Im einzelnen sind - je nach örtlichen Verhältnissen
- an besonders hoch belasteten Abschnitten der Bau von Lärmschutzwänden,
der Einbau von Schallschutzfenstern sowie das "besonders überwachte
Gleis" vorgesehen. Darüber hinaus ist beabsichtigt, in Abstimmung
mit der DB AG den Lärm bereits an der Quelle durch Umrüstung des
vorhandenen Güterwagenparks auf leisere Bremsen mit Verbundstoff-Bremsklötzen
zu vermindern.
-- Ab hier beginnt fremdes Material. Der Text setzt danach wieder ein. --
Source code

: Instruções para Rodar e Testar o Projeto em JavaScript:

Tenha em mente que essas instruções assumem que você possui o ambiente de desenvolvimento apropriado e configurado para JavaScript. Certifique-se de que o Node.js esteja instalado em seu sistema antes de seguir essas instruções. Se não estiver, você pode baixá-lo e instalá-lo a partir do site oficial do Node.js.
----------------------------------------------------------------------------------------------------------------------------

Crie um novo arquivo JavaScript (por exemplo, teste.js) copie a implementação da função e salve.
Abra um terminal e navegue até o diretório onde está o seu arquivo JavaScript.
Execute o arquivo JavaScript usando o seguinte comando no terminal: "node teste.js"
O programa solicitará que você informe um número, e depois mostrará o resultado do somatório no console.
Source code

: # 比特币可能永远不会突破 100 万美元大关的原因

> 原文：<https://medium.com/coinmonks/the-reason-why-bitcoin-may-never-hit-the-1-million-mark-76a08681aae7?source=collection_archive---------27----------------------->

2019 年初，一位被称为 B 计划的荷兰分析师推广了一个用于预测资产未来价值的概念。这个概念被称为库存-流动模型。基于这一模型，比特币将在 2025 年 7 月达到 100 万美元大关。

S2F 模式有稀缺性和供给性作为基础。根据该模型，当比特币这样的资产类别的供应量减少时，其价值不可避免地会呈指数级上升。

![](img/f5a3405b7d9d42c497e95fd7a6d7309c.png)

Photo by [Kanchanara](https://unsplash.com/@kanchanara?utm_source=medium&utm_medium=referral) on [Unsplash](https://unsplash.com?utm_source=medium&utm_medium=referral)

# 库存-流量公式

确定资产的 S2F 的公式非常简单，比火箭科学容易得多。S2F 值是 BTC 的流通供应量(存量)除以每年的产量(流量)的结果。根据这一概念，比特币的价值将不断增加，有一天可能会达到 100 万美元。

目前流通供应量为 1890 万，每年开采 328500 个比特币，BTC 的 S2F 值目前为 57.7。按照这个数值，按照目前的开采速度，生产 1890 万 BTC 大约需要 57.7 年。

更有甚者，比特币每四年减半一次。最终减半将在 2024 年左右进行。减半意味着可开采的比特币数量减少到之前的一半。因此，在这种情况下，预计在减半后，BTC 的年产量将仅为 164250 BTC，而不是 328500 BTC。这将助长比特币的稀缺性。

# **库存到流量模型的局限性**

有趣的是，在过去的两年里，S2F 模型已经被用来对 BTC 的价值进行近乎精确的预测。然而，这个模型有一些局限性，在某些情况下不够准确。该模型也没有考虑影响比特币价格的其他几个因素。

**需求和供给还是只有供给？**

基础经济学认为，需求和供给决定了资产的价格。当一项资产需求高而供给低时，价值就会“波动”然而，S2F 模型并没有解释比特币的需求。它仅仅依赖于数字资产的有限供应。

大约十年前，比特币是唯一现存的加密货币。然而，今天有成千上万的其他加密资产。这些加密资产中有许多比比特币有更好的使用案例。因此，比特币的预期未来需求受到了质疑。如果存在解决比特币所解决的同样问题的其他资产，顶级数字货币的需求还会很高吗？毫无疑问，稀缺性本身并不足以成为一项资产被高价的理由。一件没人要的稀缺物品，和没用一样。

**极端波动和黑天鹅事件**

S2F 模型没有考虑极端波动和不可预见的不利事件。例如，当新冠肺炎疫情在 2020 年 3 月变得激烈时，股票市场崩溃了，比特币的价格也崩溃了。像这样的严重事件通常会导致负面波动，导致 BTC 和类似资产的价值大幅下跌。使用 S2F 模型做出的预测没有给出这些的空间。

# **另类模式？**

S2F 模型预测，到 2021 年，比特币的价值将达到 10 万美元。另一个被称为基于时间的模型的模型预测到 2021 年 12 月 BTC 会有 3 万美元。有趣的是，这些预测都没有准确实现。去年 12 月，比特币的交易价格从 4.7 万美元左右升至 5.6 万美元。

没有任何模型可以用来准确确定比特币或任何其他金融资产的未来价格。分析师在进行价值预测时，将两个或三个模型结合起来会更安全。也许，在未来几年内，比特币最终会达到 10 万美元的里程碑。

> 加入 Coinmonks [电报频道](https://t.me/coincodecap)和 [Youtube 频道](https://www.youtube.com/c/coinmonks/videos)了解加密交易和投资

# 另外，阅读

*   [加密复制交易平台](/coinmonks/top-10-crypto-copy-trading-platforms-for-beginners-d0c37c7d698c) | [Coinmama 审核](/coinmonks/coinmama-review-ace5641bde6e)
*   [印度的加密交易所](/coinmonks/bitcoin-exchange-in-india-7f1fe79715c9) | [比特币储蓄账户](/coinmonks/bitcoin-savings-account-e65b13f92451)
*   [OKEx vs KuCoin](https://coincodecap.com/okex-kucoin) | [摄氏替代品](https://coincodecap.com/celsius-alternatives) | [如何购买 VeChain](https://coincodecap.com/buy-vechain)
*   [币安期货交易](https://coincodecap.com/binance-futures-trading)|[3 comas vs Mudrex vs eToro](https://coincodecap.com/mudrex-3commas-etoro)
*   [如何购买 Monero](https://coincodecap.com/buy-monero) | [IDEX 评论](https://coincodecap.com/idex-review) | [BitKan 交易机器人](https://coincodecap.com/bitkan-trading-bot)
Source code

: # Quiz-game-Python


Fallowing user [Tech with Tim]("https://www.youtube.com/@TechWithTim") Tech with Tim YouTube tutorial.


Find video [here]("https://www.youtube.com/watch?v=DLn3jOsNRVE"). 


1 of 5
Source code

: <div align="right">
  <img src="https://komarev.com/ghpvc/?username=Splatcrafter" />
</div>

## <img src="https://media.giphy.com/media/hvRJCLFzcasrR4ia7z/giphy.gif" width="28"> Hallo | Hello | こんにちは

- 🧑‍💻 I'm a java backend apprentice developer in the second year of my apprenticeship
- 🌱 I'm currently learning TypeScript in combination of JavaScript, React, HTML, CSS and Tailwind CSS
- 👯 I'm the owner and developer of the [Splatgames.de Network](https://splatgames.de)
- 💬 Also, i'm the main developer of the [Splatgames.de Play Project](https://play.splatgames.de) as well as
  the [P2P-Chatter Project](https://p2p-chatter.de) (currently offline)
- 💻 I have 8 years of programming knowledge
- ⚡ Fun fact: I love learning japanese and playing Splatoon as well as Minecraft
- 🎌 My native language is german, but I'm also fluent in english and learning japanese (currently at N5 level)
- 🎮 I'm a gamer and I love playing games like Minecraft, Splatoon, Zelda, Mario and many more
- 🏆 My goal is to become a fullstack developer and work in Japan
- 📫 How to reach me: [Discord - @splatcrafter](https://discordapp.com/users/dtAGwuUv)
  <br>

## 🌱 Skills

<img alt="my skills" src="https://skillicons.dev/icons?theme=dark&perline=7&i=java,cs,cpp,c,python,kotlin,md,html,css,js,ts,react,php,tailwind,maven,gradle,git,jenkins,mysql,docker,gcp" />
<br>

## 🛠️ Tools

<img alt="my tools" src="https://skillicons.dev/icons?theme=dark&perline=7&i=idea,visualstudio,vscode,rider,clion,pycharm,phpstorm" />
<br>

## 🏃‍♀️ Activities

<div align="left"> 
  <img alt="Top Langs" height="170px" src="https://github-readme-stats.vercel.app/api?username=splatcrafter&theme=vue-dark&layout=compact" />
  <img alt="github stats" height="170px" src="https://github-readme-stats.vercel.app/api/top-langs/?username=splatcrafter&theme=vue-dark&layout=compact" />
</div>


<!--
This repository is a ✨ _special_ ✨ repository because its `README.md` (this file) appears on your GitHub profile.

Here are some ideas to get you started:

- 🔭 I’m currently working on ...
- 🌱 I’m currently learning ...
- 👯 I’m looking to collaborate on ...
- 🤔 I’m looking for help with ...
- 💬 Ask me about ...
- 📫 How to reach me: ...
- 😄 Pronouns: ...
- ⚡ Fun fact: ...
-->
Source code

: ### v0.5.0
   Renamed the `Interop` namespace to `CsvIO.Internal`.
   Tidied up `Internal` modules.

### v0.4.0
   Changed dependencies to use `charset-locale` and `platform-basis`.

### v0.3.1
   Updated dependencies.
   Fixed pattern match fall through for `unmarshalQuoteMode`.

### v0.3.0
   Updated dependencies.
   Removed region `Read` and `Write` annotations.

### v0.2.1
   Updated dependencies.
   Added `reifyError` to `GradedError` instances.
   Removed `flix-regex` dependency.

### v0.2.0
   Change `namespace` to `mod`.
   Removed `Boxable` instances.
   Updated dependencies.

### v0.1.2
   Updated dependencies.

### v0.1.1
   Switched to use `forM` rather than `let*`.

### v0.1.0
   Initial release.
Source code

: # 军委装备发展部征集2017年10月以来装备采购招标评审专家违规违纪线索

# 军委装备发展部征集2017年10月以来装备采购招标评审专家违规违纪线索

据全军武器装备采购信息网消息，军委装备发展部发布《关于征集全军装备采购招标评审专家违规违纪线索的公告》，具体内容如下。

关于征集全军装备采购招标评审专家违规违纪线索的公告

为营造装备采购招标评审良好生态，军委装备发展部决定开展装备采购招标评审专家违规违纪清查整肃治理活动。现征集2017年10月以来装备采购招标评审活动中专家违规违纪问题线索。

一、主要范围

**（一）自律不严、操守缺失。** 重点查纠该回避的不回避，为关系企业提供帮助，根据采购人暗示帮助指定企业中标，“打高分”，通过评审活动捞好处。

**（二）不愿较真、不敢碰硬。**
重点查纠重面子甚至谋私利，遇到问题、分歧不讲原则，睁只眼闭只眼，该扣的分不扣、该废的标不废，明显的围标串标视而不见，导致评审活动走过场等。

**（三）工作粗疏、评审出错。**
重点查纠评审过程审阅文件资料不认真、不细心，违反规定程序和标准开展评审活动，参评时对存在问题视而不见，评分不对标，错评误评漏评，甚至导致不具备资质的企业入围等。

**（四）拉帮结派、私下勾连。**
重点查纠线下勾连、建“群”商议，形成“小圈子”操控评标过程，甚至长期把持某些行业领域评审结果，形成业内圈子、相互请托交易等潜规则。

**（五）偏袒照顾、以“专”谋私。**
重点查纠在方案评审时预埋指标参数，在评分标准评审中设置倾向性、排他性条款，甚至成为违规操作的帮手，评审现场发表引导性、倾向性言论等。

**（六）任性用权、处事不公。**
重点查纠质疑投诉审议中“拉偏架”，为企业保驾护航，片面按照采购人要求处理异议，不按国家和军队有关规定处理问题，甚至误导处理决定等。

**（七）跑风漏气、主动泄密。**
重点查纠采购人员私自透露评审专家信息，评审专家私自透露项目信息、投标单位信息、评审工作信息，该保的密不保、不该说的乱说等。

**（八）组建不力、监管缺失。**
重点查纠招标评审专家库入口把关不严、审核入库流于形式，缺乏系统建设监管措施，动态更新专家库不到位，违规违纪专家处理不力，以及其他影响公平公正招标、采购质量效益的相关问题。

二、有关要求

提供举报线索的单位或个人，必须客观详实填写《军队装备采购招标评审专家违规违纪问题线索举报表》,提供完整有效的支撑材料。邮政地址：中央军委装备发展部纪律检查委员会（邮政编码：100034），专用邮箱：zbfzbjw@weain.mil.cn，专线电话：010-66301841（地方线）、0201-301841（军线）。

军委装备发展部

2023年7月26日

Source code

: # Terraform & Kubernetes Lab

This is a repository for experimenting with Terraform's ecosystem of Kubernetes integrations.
Die DB AG führt bereits Versuche mit schalloptimierten
Fahrzeugen durch, die - auch ohne Lärmschutzwände - zu einer merkbaren
Verringerung der Schallimmissionen führen. Die hierzu entwickelten
Fahrzeugkomponenten werden z.Zt. erprobt. Damit könnten z.B. lange
bestehende Sorgenkinder wie in Jesteburg oder Seevetal verbessert
werden.
Monika Griefahn erklärt, daß das Bundesminsterium
für Verkehr für 1999 einen Betrag von 100 Millionen DM für ein Programm
"Lärmschutz für Härtefälle an bestehenden Schienenstrecken" angemeldet
hat. Für die Folgejahre sind Beträge in gleicher Höhe eingeplant.
Monika Griefahn hat in einem Schreiben die Gemeinden
und den Landkreis aufgefordert, entsprechende Anträge zu stellen.
Sie wird sich mit Nachdruck für eine Verwirklichung einsetzen.